JB News
por Nayara Cristina
Pedido de cassação, operação policial e plenário tenso marcam volta dos vereadores à Câmara de Cuiabá
A retomada dos trabalhos legislativos na Câmara Municipal de Cuiabá nesta terça-feira, 3 de fevereiro de 2026, confirmou aquilo que já se tornou quase uma marca do Parlamento cuiabano: sessões marcadas por tensão política, embates nos bastidores e denúncias que ultrapassam os limites do plenário. Logo na abertura do ano legislativo, a Casa foi palco do protocolo de um pedido de cassação de mandato contra o vereador Chico 2000, ex-presidente da Câmara, atualmente afastado por decisão judicial no bojo da chamada Operação Gorjeta.
A sessão inaugural foi marcada pela ausência de Chico 2000, afastado do cargo na última semana após ser alvo de investigação que apura um suposto esquema de desvio de recursos públicos por meio de uma instituição ligada ao esporte. Segundo as investigações, os recursos teriam sido utilizados na organização de corridas supostamente fraudadas, dentro de um esquema que, conforme as apurações preliminares, pode ter desviado mais de R$ 5 milhões dos cofres públicos. Além do ex-presidente da Câmara, outros seis vereadores aparecem entre os investigados, além de empresários e familiares diretamente ligados à execução do esquema.

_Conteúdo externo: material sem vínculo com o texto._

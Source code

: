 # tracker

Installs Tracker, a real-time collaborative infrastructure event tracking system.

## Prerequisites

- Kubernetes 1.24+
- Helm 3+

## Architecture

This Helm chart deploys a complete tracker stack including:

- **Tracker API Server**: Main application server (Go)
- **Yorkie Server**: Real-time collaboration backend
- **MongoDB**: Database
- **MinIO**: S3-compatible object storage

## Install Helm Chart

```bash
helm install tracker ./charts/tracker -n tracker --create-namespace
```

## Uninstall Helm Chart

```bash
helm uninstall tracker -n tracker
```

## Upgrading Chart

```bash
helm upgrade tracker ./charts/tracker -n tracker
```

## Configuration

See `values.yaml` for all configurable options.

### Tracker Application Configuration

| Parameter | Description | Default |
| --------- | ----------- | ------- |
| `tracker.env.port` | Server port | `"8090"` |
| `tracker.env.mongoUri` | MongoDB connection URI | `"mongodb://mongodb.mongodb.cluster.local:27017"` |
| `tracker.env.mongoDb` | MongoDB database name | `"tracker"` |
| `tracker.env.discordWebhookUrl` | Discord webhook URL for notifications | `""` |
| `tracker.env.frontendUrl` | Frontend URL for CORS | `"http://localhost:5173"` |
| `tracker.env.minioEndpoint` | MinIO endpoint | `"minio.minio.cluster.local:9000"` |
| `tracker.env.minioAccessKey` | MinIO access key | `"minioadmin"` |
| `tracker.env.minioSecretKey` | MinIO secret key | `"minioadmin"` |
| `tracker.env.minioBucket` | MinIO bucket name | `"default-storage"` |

A ofensiva política contra Chico 2000 veio de forma imediata. Logo na primeira sessão do ano, o ex-juiz federal Julier Sebastião, adversário político do vereador, protocolou formalmente um pedido de quebra de decoro parlamentar, dando início a um processo que pode culminar, em última instância, na cassação do mandato. O gesto reforçou o clima de instabilidade política e ampliou a pressão sobre a Mesa Diretora da Câmara, que agora terá de conduzir o trâmite do pedido sob forte vigilância pública.
Questionada sobre o protocolo do pedido, a presidente do Parlamento, Paula Calil, afirmou que o requerimento seguirá o rito regimental e será submetido à análise e discussão em plenário. Segundo ela, ainda é cedo para qualquer conclusão definitiva sobre perda de mandato ou cassação, mas destacou a necessidade de que os fatos sejam devidamente esclarecidos. “É muito cedo para nós falarmos em perda de mandato ou cassação. A instauração de uma comissão processante dá a oportunidade para que o parlamentar acusado possa apresentar suas explicações. O que nós queremos é transparência e respostas claras para a sociedade”, afirmou.
Paula Calil ponderou ainda que a Câmara tem o dever institucional de agir com responsabilidade, garantindo o direito à ampla defesa, mas sem ignorar a gravidade das acusações. Para a presidente, o momento exige equilíbrio, mas também firmeza, diante da repercussão social do caso. Ela ressaltou que a população de Cuiabá espera explicações concretas e que o Legislativo não pode se furtar ao debate público sobre suspeitas que envolvem recursos destinados a áreas sensíveis.
A Operação Gorjeta, deflagrada pela Polícia Civil, investiga um suposto esquema estruturado de desvio de emendas parlamentares e outros recursos públicos, com participação de vereadores, empresários, intermediários e familiares. Entre os alvos estão o empresário Chiroli, sua esposa e outros investigados que, segundo a polícia, teriam atuado de forma coordenada para fraudar contratos e direcionar recursos, simulando atividades esportivas para justificar a movimentação financeira.
Nos bastidores da Câmara, o clima é de apreensão. A possibilidade de abertura de uma comissão processante contra Chico 2000 expõe fissuras internas, reacende disputas políticas antigas e coloca sob suspeita a atuação de parte do Legislativo municipal. Parlamentares evitam declarações públicas mais contundentes, enquanto líderes partidários avaliam o impacto político de uma eventual cassação em pleno início de ano legislativo.
O retorno dos vereadores, que deveria marcar o início de debates sobre projetos e prioridades para a cidade, acabou dominado por denúncias, investigações e questionamentos sobre ética e moralidade pública. A ausência do ex-presidente da Casa, agora investigado e afastado, tornou-se o símbolo de uma legislatura que começa sob forte pressão e com a credibilidade do Parlamento novamente em xeque.
Enquanto o pedido de cassação aguarda tramitação, a sociedade acompanha de perto os desdobramentos. A expectativa é de que a Câmara dê uma resposta institucional à altura da gravidade do caso, garantindo transparência, respeito ao devido processo legal e, sobretudo, esclarecimentos claros sobre o destino dos recursos públicos supostamente desviados. O episódio reforça a percepção de que, em Cuiabá, o ano político começa sob tensão máxima — e com o plenário transformado, mais uma vez, em palco de crise.